One reason the right is more successful than the left is that the right sticks together so well. Less than five days after I excoriate Lawrence VanDyke for his incompetent review of Beckwith's apology for Intelligent Design, his friends on the right have enlisted The National Review on-line to come to Mr VanDyke's defense...sort of. I say "sort of," since there is no actual response to the merits of my criticism, which are here (for some reason, NRO failed to link to the actual criticisms).
Further criticisms are here.
A useful, critical review of the standard arguments on behalf of Intelligent Design and Creationism is available from Scientific American: "15 Answers to Creationist Nonsense."
An invaluable watchdog group that monitors the Intelligent Design scam artists is the National Center for Science Education; their site has much useful information.
Finally, an easy way to get educated about the actual state of the biology and science is this splendid site by a Minnesota biologist, Dr. P.Z. Myers.
Anyone educated about this debate knows that VanDyke and Beckwith (an NRO contributor, I've learned) have cast their lot with pseudo-science and intellectual dishonesty. Academic freedom does not, contrary to NRO, protect scholarly shoddiness; my posting documented the shoddy scholarship, and the unsupported, and unsupportable, claims. By failing to respond on the merits, NRO fails to engage the actual issues. (Might the failure to address the content or merits have something to do with the fact that the author of the NRO piece is Beckwith's graduate student at Baylor? See here)
Academic freedom protects the right of Beckwith et al. to cast their lot with pseudo-science; it protects my right to call them on it. It also protects my right to express the view that pseudo-science and scholarly incompetence are, as I put it, "an inauspicious beginning for an aspiring law teacher." Although I'm amused by how much power NRO thinks I have, the fact is I have an impact on hiring at Texas, and that's about it, except to the extent I am asked to evaluate candidates in legal philosophy by other law schools.
NRO seems particularly exercised by this line, which it italicizes:
"And let none of the many law professors who are readers of this site be mistaken: Mr. VanDyke has perpetrated (intentionally or otherwise) a scholarly fraud, one that may have political and pedagogical consequences."
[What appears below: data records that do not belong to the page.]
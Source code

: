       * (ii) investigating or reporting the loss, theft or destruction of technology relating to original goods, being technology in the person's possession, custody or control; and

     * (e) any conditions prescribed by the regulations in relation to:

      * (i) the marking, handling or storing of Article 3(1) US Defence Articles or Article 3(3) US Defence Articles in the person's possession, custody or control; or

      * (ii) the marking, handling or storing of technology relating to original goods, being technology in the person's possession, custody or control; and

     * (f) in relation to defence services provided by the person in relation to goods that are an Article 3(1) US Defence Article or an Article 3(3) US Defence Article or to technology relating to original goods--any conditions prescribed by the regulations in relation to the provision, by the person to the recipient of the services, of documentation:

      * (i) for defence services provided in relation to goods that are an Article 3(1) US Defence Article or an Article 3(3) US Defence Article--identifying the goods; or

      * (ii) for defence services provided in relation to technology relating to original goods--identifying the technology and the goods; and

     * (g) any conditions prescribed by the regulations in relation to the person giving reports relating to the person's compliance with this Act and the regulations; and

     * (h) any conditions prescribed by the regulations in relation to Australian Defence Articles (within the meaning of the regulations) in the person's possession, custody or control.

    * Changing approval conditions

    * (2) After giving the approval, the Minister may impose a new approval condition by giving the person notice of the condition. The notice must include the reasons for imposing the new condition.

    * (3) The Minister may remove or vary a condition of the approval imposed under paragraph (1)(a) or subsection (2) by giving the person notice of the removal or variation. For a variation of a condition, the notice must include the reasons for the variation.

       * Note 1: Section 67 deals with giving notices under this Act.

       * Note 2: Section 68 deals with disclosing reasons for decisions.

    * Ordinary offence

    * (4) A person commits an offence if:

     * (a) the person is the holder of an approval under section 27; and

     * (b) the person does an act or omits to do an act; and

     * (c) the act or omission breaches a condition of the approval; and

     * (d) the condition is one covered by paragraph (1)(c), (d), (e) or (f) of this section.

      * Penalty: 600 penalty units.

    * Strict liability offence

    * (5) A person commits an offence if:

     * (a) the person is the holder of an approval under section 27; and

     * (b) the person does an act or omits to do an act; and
The italicized portion is alluding not to consequences for Mr. VanDyke (what would "pedagogical" or "political" consequences be for him?)--I would have thought that obvious--but to the consequences for public school education and battles over science education by handing the ID scam artists a new weapon in their arsenal: a favorable review of one of their key texts in the Harvard Law Review. Already, as this site reports, this public relations victory is being exploited by the proponents of pseudo-science. Thousands of hours were spent by dozens of Texans like me this past summer and fall defeating the efforts of the ID scam artists to destroy science education in Texas; in a great victory, the Texas State Board of Education rebuffed Beckwith & co., sizing them up for the proponents of pseudo-science that they are. If the reader detects I'm a bit irritated with Mr. VanDyke, perhaps it is because I'd rather not spend significant portions of my time defending the integrity of science education for my children. Mr. VanDyke has made my job and the job of all those who want high standards in education a bit harder.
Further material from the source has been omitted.